H2: Ads with high narrativity levels induce higher neurophysiological (non-conscious) responses, such as frontal alpha asymmetry and positive arousal, than ads with low narrativity levels.
Value of narrative advertising delivered through device type
Previous research on narrative advertising has focused on digital devices, such as monitors (Brechman & Purvis, 2015; Wang et al., 2016). VR opens up a new research avenue for assessing its value in enhancing narrative effects. Stories create the impression of being transported into the VR of the narrative world (van Laer, Feiereisen, & Visconti, 2019), while VR shifts the spatial perceptions from the real world to the virtual world—a concept defined as telepresence—and thus creates new experiences and sensations (Cowan & Ketron, 2019).
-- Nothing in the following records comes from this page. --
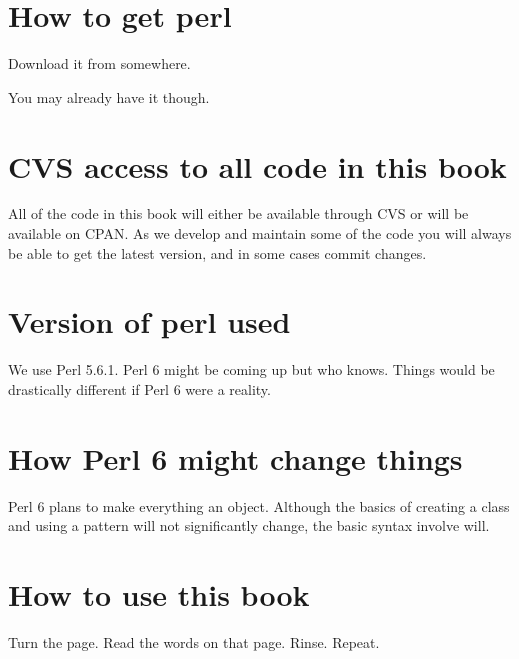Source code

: 
    \section{How to get perl}
Download it from somewhere.  

You may already have it though.
    \section{CVS access to all code in this book}
All of the code in this book will either be available through CVS
or will be available on CPAN.  As we develop and maintain some of the 
code you will always be able to get the latest version, and in some cases
commit changes.
    \section{Version of perl used}
We use Perl 5.6.1.  Perl 6 might be coming up but who knows.  Things
would be drastically different if Perl 6 were a reality.
    \section{How Perl 6 might change things}
Perl 6 plans to make everything an object.  Although the basics of
creating a class and using a pattern will not significantly change,
the basic syntax involve will.
    \section{How to use this book}
Turn the page.  Read the words on that page.  Rinse. Repeat.
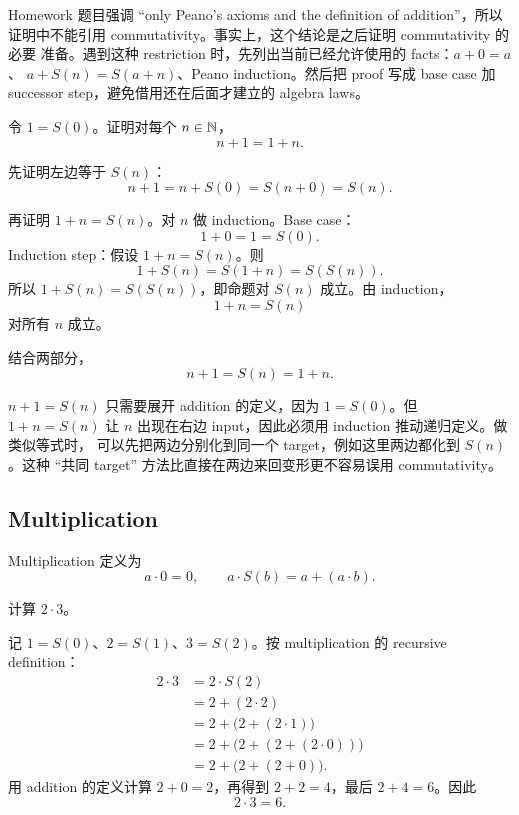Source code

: \begin{explanation}
Homework 题目强调 ``only Peano's axioms and the definition of addition''，所以
证明中不能引用 commutativity。事实上，这个结论是之后证明 commutativity 的必要
准备。遇到这种 restriction 时，先列出当前已经允许使用的 facts：\(a+0=a\)、
\(a+S(n)=S(a+n)\)、Peano induction。然后把 proof 写成 base case 加 successor
step，避免借用还在后面才建立的 algebra laws。
\end{explanation}

\begin{exerciseblock}
令 \(1=S(0)\)。证明对每个 \(n\in\N\)，
\[
  n+1=1+n.
\]
\end{exerciseblock}

\begin{solution}
先证明左边等于 \(S(n)\)：
\[
  n+1=n+S(0)=S(n+0)=S(n).
\]

再证明 \(1+n=S(n)\)。对 \(n\) 做 induction。Base case：
\[
  1+0=1=S(0).
\]
Induction step：假设 \(1+n=S(n)\)。则
\[
  1+S(n)=S(1+n)=S(S(n)).
\]
所以 \(1+S(n)=S(S(n))\)，即命题对 \(S(n)\) 成立。由 induction，
\[
  1+n=S(n)
\]
对所有 \(n\) 成立。

结合两部分，
\[
  n+1=S(n)=1+n.
\]
\end{solution}

\begin{explanation}
\(n+1=S(n)\) 只需要展开 addition 的定义，因为 \(1=S(0)\)。但 \(1+n=S(n)\)
让 \(n\) 出现在右边 input，因此必须用 induction 推动递归定义。做类似等式时，
可以先把两边分别化到同一个 target，例如这里两边都化到 \(S(n)\)。这种 ``共同
target'' 方法比直接在两边来回变形更不容易误用 commutativity。
\end{explanation}

\subsection{Multiplication}

Multiplication 定义为
\[
  a\cdot0=0,\qquad a\cdot S(b)=a+(a\cdot b).
\]

\begin{exerciseblock}
计算 \(2\cdot3\)。
\end{exerciseblock}

\begin{solution}
记 \(1=S(0)\)、\(2=S(1)\)、\(3=S(2)\)。按 multiplication 的 recursive
definition：
\[
\begin{aligned}
2\cdot3
  &=2\cdot S(2)\\
  &=2+(2\cdot2)\\
  &=2+\bigl(2+(2\cdot1)\bigr)\\
  &=2+\bigl(2+(2+(2\cdot0))\bigr)\\
  &=2+\bigl(2+(2+0)\bigr).
\end{aligned}
\]
用 addition 的定义计算 \(2+0=2\)，再得到 \(2+2=4\)，最后 \(2+4=6\)。因此
\[
  2\cdot3=6.
\]
\end{solution}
As van Laer, Feiereisen and Visconti (2019) argue, “considering its immersive and multi-sensory nature, VR holds the potential to strengthen the engaging power of both commercial and non-commercial stories” (p. 137). VR is considered an appropriate tool for understanding narrative cognition (Bruni et al., 2022), particularly when combined with neurophysiological metrics (Bruni et al., 2021).
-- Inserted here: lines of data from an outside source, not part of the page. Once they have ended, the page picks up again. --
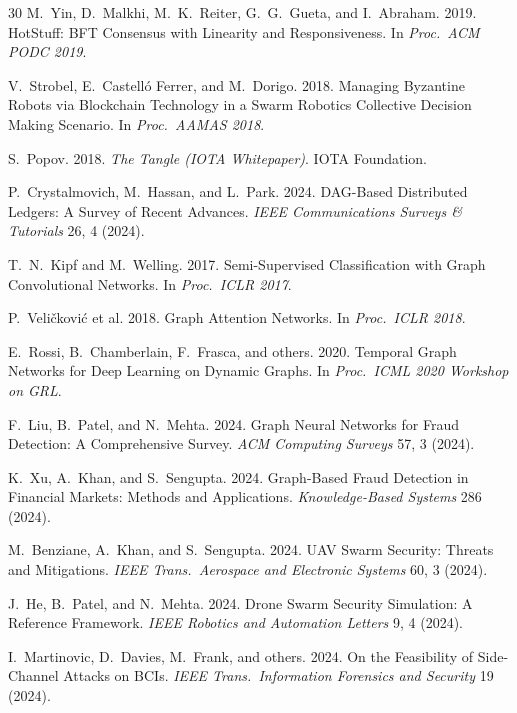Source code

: \documentclass[sigconf,nonacm]{acmart}
\begin{document}
\begin{thebibliography}{30}
M.~Yin, D.~Malkhi, M.~K.~Reiter, G.~G.~Gueta, and I.~Abraham.
2019. HotStuff: BFT Consensus with Linearity and Responsiveness.
In \textit{Proc.\ ACM PODC 2019}.

V.~Strobel, E.~Castell\'o Ferrer, and M.~Dorigo. 2018. Managing
Byzantine Robots via Blockchain Technology in a Swarm Robotics
Collective Decision Making Scenario. In \textit{Proc.\ AAMAS
2018}.

S.~Popov. 2018. \textit{The Tangle (IOTA Whitepaper)}.
IOTA Foundation.

P.~Crystalmovich, M.~Hassan, and L.~Park. 2024. DAG-Based
Distributed Ledgers: A Survey of Recent Advances.
\textit{IEEE Communications Surveys \& Tutorials} 26, 4 (2024).

T.~N.~Kipf and M.~Welling. 2017. Semi-Supervised Classification
with Graph Convolutional Networks. In \textit{Proc.\ ICLR 2017}.

P.~Veli\v{c}kovi\'c et al. 2018. Graph Attention Networks. In
\textit{Proc.\ ICLR 2018}.

E.~Rossi, B.~Chamberlain, F.~Frasca, and others. 2020. Temporal
Graph Networks for Deep Learning on Dynamic Graphs.
In \textit{Proc.\ ICML 2020 Workshop on GRL}.

F.~Liu, B.~Patel, and N.~Mehta. 2024. Graph Neural Networks for
Fraud Detection: A Comprehensive Survey.
\textit{ACM Computing Surveys} 57, 3 (2024).

K.~Xu, A.~Khan, and S.~Sengupta. 2024. Graph-Based Fraud
Detection in Financial Markets: Methods and Applications.
\textit{Knowledge-Based Systems} 286 (2024).

M.~Benziane, A.~Khan, and S.~Sengupta. 2024. UAV Swarm Security:
Threats and Mitigations. \textit{IEEE Trans.\ Aerospace and
Electronic Systems} 60, 3 (2024).

J.~He, B.~Patel, and N.~Mehta. 2024. Drone Swarm Security
Simulation: A Reference Framework.
\textit{IEEE Robotics and Automation Letters} 9, 4 (2024).

I.~Martinovic, D.~Davies, M.~Frank, and others. 2024. On the
Feasibility of Side-Channel Attacks on BCIs.
\textit{IEEE Trans.\ Information Forensics and Security} 19 (2024).


\end{thebibliography}
\end{document}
HMDs are considered highly immersive devices (Cipresso et al., 2018) that increase users’ sense of presence as well as their cognitive load (Roettl & Terlutter, 2018). The features of HMDs allow users to feel physically and psychologically isolated from the real world. By isolating the user’s field of view and hearing from the physical world, HMDs eliminate the possibility of multitasking, and external distractors such as environmental elements, noises, and social presence. As distractions—whether internally or externally generated—can hamper attention to a narrative, and the attentive state may not be quickly restored (Tchernev et al., 2023), a narrative experienced through VR might be perceived as more engaging. Therefore, we expect that simply by using an HMD to watch video narrative content, users are greatly absorbed by the narrative. Consequently, narrative processing in this state may evoke increased affective and cognitive processes. Based on this, we hypothesize that:
H3: Watching narrative ads via an HMD versus on a PC screen leads to superior (1) conscious and (2) non-conscious responses.
Materials and methods
This section outlines the methodology utilized in this study, which is divided into several subsections. The initial three subsections delve into the experimental design, encompassing the stimuli and task executed. Subsequently, the tools employed are discussed, followed by a description of the sample under investigation. The “Data” section offers an overview of the metrics assessed, including self-reported and neurophysiological metrics. Finally, the final section details the analyses conducted, starting with the process of obtaining the EEG metrics.
Design and stimuli
We employed a 2×2 within-subjects design with “level of narrativity” (low [LL] vs high [HL] level) and “device” (PC vs VR). The classification of the two levels of narrativity was based on the criteria defined by Ryan (2007). It was performed by one academic expert in the field of narratology and independently confirmed by another expert. Video ads may possess different narrativity levels. Ryan posits that the degree of narrativity depends on how many of the following conditions are met: (1) narrative must be about a world populated by individuated existents; (2) this world must be situated in time and undergo significant transformations; (3) the transformations must be caused by non-habitual physical events; (4) some of the participants in the events must be intelligent agents who have a mental life and react emotionally to the states of the world; (5) some of the events must be purposeful actions by these agents; (6) the sequence of events must form a unified causal chain and lead to closure; (7) the occurrence of at least some of the events must be asserted as fact for the story world; and (8) the story must communicate something meaningful to the audience (Ryan, 2007, p. 29). Therefore, a video ad that fulfills all eight conditions has the highest degree of narrativity, while the degree decreases as fewer conditions are met.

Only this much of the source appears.